DocketNumber: 15681_1
Citation Numbers: 359 F.2d 795, 1966 U.S. App. LEXIS 6468
Judges: McLaughlin, Hastie, Ganey
Filed Date: 4/15/1966
Status: Precedential
Modified Date: 10/18/2024
359 F.2d 795
UNITED STATES of America ex rel. Edward J. SMITH, Appellant,
v.
Harry E. RUSSELL, Superintendent, State Correctional Institution, Huntingdon, Pennsylvania.
No. 15681.
United States Court of Appeals Third Circuit.
Submitted March 24, 1966.
Decided April 15, 1966.
Edward J. Smith, pro se.
Arlen Spector, Dist. Atty., Michael J. Rotko, Asst. Dist. Atty., Joseph M. Smith, Asst. Dist. Atty., Chief, Appeals Div., Philadelphia, Pa., for appellee.
Before McLAUGHLIN, HASTIE and GANEY, Circuit Judges.
PER CURIAM.
Appellant was convicted of aggravated robbery in a Commonwealth of Pennsylvania court. He is presently confined in a Commonwealth penal institution. His application for a writ of habeas corpus was denied in the district court.
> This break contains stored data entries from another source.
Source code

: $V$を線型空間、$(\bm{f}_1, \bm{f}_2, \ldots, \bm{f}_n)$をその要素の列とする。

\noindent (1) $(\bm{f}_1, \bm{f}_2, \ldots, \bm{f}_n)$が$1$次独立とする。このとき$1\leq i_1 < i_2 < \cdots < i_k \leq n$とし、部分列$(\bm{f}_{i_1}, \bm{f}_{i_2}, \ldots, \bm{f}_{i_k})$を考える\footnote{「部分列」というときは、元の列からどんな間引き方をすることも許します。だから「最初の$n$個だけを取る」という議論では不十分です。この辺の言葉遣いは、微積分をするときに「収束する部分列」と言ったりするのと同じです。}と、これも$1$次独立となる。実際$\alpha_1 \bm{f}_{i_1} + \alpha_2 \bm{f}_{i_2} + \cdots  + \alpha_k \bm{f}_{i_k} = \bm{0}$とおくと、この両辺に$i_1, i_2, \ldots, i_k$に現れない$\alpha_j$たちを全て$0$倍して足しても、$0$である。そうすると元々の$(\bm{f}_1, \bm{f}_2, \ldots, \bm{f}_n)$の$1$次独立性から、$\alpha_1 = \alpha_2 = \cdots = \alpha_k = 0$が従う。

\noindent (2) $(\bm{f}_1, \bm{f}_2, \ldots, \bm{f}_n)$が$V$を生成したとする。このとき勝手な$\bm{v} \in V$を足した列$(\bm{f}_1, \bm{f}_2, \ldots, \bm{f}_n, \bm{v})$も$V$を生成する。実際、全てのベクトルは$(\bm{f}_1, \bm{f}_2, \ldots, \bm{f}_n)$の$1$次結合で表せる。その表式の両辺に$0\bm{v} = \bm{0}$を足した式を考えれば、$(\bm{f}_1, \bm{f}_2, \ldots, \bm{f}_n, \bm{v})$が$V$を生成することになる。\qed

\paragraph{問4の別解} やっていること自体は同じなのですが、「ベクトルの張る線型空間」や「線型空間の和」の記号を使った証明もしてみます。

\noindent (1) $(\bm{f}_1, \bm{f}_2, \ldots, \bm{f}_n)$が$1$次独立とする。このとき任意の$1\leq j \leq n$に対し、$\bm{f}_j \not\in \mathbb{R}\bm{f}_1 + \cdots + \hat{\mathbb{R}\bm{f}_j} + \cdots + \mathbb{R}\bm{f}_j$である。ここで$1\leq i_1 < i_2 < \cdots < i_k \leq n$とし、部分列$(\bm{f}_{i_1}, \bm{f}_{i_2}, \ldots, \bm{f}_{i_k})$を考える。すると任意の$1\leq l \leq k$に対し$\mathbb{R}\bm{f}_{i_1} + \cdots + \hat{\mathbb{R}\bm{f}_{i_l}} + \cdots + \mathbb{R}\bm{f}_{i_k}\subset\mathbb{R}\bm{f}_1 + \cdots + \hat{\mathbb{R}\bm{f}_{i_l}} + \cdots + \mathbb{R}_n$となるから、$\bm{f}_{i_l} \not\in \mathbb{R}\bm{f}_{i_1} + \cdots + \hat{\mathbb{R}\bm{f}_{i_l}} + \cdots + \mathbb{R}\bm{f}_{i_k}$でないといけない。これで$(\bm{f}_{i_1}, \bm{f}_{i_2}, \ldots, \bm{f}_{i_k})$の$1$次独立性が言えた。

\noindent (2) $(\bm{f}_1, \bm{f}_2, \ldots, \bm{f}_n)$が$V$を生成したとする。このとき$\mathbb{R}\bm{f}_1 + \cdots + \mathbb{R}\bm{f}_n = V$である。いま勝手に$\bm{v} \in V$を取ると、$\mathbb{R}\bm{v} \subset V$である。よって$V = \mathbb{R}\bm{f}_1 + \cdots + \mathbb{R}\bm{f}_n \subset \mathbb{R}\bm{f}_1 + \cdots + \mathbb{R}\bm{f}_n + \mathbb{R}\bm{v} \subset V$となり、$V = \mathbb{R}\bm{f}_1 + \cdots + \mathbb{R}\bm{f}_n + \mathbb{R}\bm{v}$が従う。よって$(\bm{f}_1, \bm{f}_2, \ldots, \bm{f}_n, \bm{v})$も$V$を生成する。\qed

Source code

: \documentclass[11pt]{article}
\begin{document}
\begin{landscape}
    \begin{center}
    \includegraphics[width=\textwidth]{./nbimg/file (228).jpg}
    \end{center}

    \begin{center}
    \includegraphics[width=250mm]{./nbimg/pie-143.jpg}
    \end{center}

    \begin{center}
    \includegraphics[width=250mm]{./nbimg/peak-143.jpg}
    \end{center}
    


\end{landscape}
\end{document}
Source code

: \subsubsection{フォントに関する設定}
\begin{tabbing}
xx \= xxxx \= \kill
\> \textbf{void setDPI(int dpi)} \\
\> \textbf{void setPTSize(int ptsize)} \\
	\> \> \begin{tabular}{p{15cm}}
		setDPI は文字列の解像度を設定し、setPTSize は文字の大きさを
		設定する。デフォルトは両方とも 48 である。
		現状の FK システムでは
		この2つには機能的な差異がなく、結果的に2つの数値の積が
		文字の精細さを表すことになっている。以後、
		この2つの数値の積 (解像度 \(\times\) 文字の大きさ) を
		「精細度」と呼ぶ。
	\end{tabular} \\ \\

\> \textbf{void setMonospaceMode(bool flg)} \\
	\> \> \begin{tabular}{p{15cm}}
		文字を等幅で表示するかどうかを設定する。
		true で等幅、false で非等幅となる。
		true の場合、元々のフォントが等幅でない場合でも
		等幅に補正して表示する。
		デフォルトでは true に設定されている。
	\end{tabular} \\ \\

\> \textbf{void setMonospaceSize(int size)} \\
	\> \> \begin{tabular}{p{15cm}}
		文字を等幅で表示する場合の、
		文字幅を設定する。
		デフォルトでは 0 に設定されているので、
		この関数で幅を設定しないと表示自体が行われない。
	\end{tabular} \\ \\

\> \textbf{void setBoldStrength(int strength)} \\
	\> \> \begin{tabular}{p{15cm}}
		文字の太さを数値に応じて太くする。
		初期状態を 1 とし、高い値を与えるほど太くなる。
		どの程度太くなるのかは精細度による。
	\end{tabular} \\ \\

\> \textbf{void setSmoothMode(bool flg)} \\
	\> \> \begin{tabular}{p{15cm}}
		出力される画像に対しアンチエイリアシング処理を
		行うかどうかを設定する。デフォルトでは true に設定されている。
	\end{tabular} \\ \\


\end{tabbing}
Appellant made a statement after he was apprehended. When he signed the statement he admitted that he was told that anything in it would be used against him in the trial of the case, if the case was tried. He says that he was not told he could remain silent and that he had the right to contact an attorney. He stated that he then said, "Well, I think I ought to talk to an attorney; * * *." Later at the preliminary hearing, where he was represented by his own private counsel, he pleaded not guilty. After he had been indicted for aggravated robbery and after the other three co-defendants in the case had been convicted, appellant, on the advice of his said attorney, pleaded guilty. From appellant's testimony at the state court habeas corpus hearing it is a reasonable inference that his plea of guilty was not motivated by his statement but by desire to mitigate the sentence.
Appellant attacks his statement as coerced, inter alia, claiming that his girl friend was held as hostage by the police until he signed it. The district court held that "The preliminary proceedings are not a critical stage in Pennsylvania and the statement he made prior to his preliminary arraignment at which time he pleaded not guilty (represented by private counsel) was not prejudicial since he entered a voluntary plea of guilty after his indictment, and after the other three defendants had been convicted."
Appellant asserts that he "* * * was never confronted with the witness against him * * * never given the opportunity to cross examine the witness against him nor was the corpus delicti ever established by independent proof." The complete answer to all this is that because the plea of guilty had been entered there was no trial.
Appellant also complains about alleged "misrepresentation" of his attorney and what his attorney did not do. He specifically notes in his brief that "his attorney * * * is a very capable and able attorney." Concerning appellant's contention regarding his attorney the district court held "This bare conclusion is not supported by any fact showing any incompetence or lack of good faith or anything whatsoever justifying any further inquiry as to whether the requirements of due process were met, United States v. Cariola, 3 Cir., 323 F.2d 180 (1963), nor does the record bear out his allegation."
We find no error in the denial of the application for habeas corpus by the district court.
The judgment of the district court will be affirmed.